September 14th, 2012 - Chemotherapy Treatment # 63

This week our trip to Denver was very fast. Landon has started soccer and his games are early Saturday mornings. We don't want him to miss a game so we drove up to Denver very early Friday morning, Peyton had treatment, and then we drove back home that night. We were exhausted! Peyton slept most of the way home so that was good for him. If he hadn't felt so great there's no way we could have done that! It was late by the time we got home so everyone went right to bed. I don't like days like that, but at least we made it to soccer! Whew......sometimes I honestly feel like I live my life in fast forward! I'm not complaining....I love my crazy busy life!! It's just how I feel sometimes.

August 17th and 31st, 2012 -Chemotherapy Treatments 61 & 62

Peyton's treatments are fairly easy and uneventful lately. This is a wonderful new transition for us considering how rough the previous months have been for him. He breezes right through each treatment. Peyton and I have started school and he's loving kindergarten! He's so excited to be going to school all day instead of just 1/2 day like he did in preschool. I'm trying to get back into the work mode. After such a wonderful summer this is hard! It seems I have a great class though, so it makes it a bit easier. Landon is with a new sitter this year. She is a very nice lady and I think he's liking the chance to play with some kids his own age. (She watches 2 little girls that are both close to 3 years old.) Peyton did see an Ear, Nose and Throat doctor. Turns out kids with NF often have a "shorter palate". Not sure what all that means just yet. I definitely want to do more research on this. To correct his speech issues Peyton will need a surgery. Again this is something that is on the table but we aren't feeling the need to rush into anything. We want to explore all our options and discuss this with more than one doctor. We have visited with his teachers and they can understand him on a very regular basis so I feel comfortable with that. I also want to consider doing this in the summer rather than having to miss school.

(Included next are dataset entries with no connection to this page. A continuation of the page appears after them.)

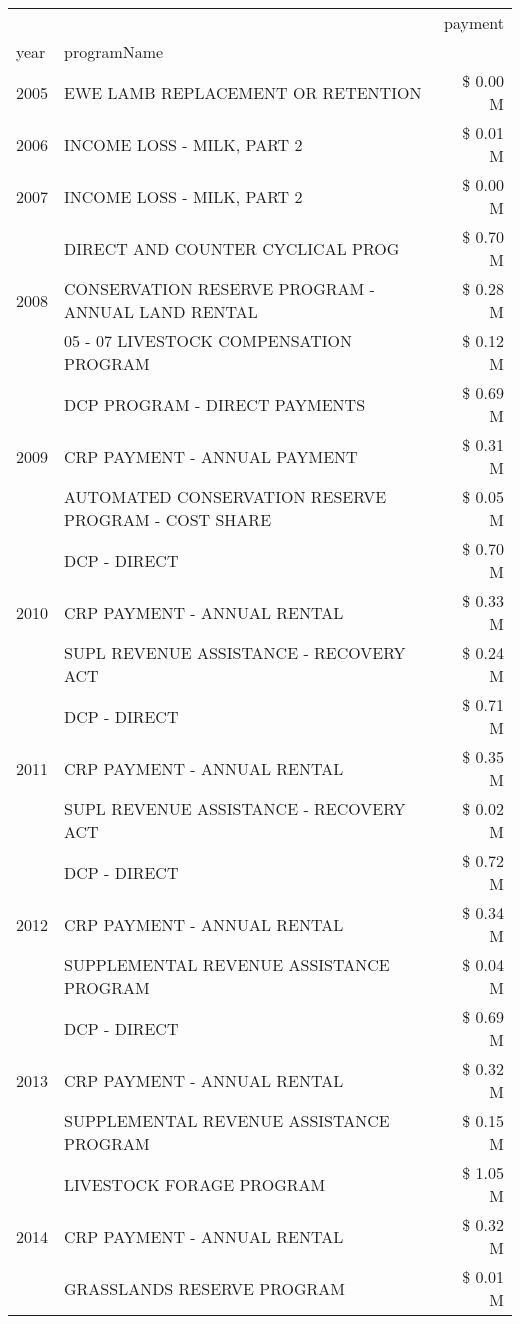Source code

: \begin{tabular}{llr}
\toprule
 &  & payment \\
year & programName &  \\
\midrule
2005 & EWE LAMB REPLACEMENT OR RETENTION & \$ 0.00 M \\
\cline{1-3}
2006 & INCOME LOSS - MILK, PART 2 & \$ 0.01 M \\
\cline{1-3}
2007 & INCOME LOSS - MILK, PART 2 & \$ 0.00 M \\
\cline{1-3}
\multirow[t]{3}{*}{2008} & DIRECT AND COUNTER CYCLICAL PROG & \$ 0.70 M \\
 & CONSERVATION RESERVE PROGRAM - ANNUAL LAND RENTAL & \$ 0.28 M \\
 & 05 - 07 LIVESTOCK COMPENSATION PROGRAM & \$ 0.12 M \\
\cline{1-3}
\multirow[t]{3}{*}{2009} & DCP PROGRAM - DIRECT PAYMENTS & \$ 0.69 M \\
 & CRP PAYMENT - ANNUAL PAYMENT & \$ 0.31 M \\
 & AUTOMATED CONSERVATION RESERVE PROGRAM - COST SHARE & \$ 0.05 M \\
\cline{1-3}
\multirow[t]{3}{*}{2010} & DCP - DIRECT & \$ 0.70 M \\
 & CRP PAYMENT - ANNUAL RENTAL & \$ 0.33 M \\
 & SUPL REVENUE ASSISTANCE - RECOVERY ACT & \$ 0.24 M \\
\cline{1-3}
\multirow[t]{3}{*}{2011} & DCP - DIRECT & \$ 0.71 M \\
 & CRP PAYMENT - ANNUAL RENTAL & \$ 0.35 M \\
 & SUPL REVENUE ASSISTANCE - RECOVERY ACT & \$ 0.02 M \\
\cline{1-3}
\multirow[t]{3}{*}{2012} & DCP - DIRECT & \$ 0.72 M \\
 & CRP PAYMENT - ANNUAL RENTAL & \$ 0.34 M \\
 & SUPPLEMENTAL REVENUE ASSISTANCE PROGRAM & \$ 0.04 M \\
\cline{1-3}
\multirow[t]{3}{*}{2013} & DCP - DIRECT & \$ 0.69 M \\
 & CRP PAYMENT - ANNUAL RENTAL & \$ 0.32 M \\
 & SUPPLEMENTAL REVENUE ASSISTANCE PROGRAM & \$ 0.15 M \\
\cline{1-3}
\multirow[t]{3}{*}{2014} & LIVESTOCK FORAGE PROGRAM & \$ 1.05 M \\
 & CRP PAYMENT - ANNUAL RENTAL & \$ 0.32 M \\
 & GRASSLANDS RESERVE PROGRAM & \$ 0.01 M \\

\end{tabular}
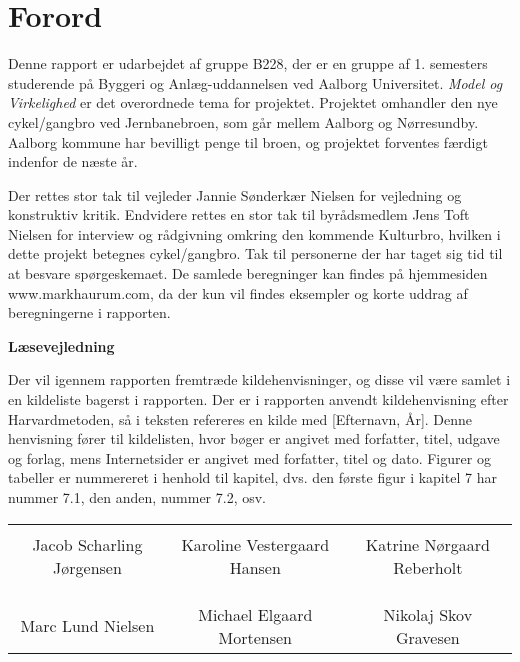 \chapter*{Forord}
Denne rapport er udarbejdet af gruppe B228, der er en gruppe af 1. semesters studerende på Byggeri og Anlæg-uddannelsen ved Aalborg Universitet. \textit{Model og Virkelighed} er det overordnede tema for projektet.
Projektet omhandler den nye cykel/gangbro ved Jernbanebroen, som går mellem Aalborg og Nørresundby. Aalborg kommune har bevilligt penge til broen, og projektet forventes færdigt indenfor de næste år.

Der rettes stor tak til vejleder Jannie Sønderkær Nielsen for vejledning og konstruktiv kritik. Endvidere rettes en stor tak til byrådsmedlem Jens Toft Nielsen for interview og rådgivning omkring den kommende Kulturbro, hvilken i dette projekt betegnes cykel/gangbro. Tak til personerne der har taget sig tid til at besvare spørgeskemaet. 
De samlede beregninger kan findes på hjemmesiden www.markhaurum.com, da der kun vil findes eksempler og korte uddrag af beregningerne i rapporten. 

\textbf{Læsevejledning}

Der vil igennem rapporten fremtræde kildehenvisninger, og disse vil være samlet i en kildeliste bagerst i rapporten. Der er i rapporten anvendt kildehenvisning efter Harvardmetoden, så i teksten refereres en kilde med [Efternavn, År]. Denne henvisning fører til kildelisten, hvor bøger er angivet med forfatter, titel, udgave og forlag, mens Internetsider er angivet med forfatter, titel og dato. Figurer og tabeller er nummereret i henhold til kapitel, dvs. den første figur i kapitel 7 har nummer 7.1, den anden, nummer 7.2, osv. 

\phantom{Luft}

\phantom{Luft}

\begin{table}[H]
	\centering
		\begin{tabular}{c c c}
			\underline{\phantom{mmmmmmmmmmmmmm}} & \underline{\phantom{mmmmmmmmmmmmmm}} & \underline{\phantom{mmmmmmmmmmmmmm}} \\
			Jacob Scharling Jørgensen			& Karoline Vestergaard Hansen 		& Katrine Nørgaard Reberholt 			\\
			&&\\
			&&\\
			\underline{\phantom{mmmmmmmmmmmmmm}} & \underline{\phantom{mmmmmmmmmmmmmm}} & \underline{\phantom{mmmmmmmmmmmmmm}} \\
			Marc Lund Nielsen			& Michael Elgaard Mortensen 		& Nikolaj Skov Gravesen 				\\
												
		\end{tabular}
\end{table}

He's doing so well I don't want to interrupt the progress he's making. We'll see. I'll keep everyone updated on any decisions we make.

August 3rd, 2012 - Chemotherapy Treatment # 60

Another week done for Peyton and it was easy! We are still excited that Peyton is doing so well since getting him off of one type of chemo. He continues to feel great and is looking forward to beginning kindergarten this year. How is it even possible that my sweet boy is starting school? I'm thrilled that he's ready but I know he's growing up and I'm just not sure I'm as ready for it all! lol On a different note....we have started talking to Peyton's doctors about our concerns with his speech. There are times when it is very difficult to understand what he's saying. His speech is often slurred and just unclear. We aren't sure what we should do. It's been a problem for ahwile but we are now noticing that it's becoming more prominent. Should we try and get him in to see a speech therapist? Is this something a speech therapist can assist us with? Later this month Peyton will see an Ear, Nose and Throat doctor to help us with these questions. Summer is wrapping up and we are going to try and just enjoy the last few days of break!

July 20th - Chemotherapy Treatment # 59

Today Peyton had a dentist appointment to fill the last of his cavities. He did so much better this time around. He saw a different dentist and she was really good! He didn't cry and we were in and out in about an hour. We then went up for chemotherapy. We once again shared with the oncologist how sick treatment has been making Peyton. She began making phone calls and came back with some wonderful news! Peyton can be taken off the chemo drug that's been making him so sick!! With just one chemo drug now, she said we should (hopefully) continue to expect the same results. We hope to see the tumors shrinking. This treatment ended up being a breeze for Peyton! By taking out that one treatment, he's no longer sick. What a relief......he felt so good that he didn't even need a medicine for nausea. We made it home without any adventures this week!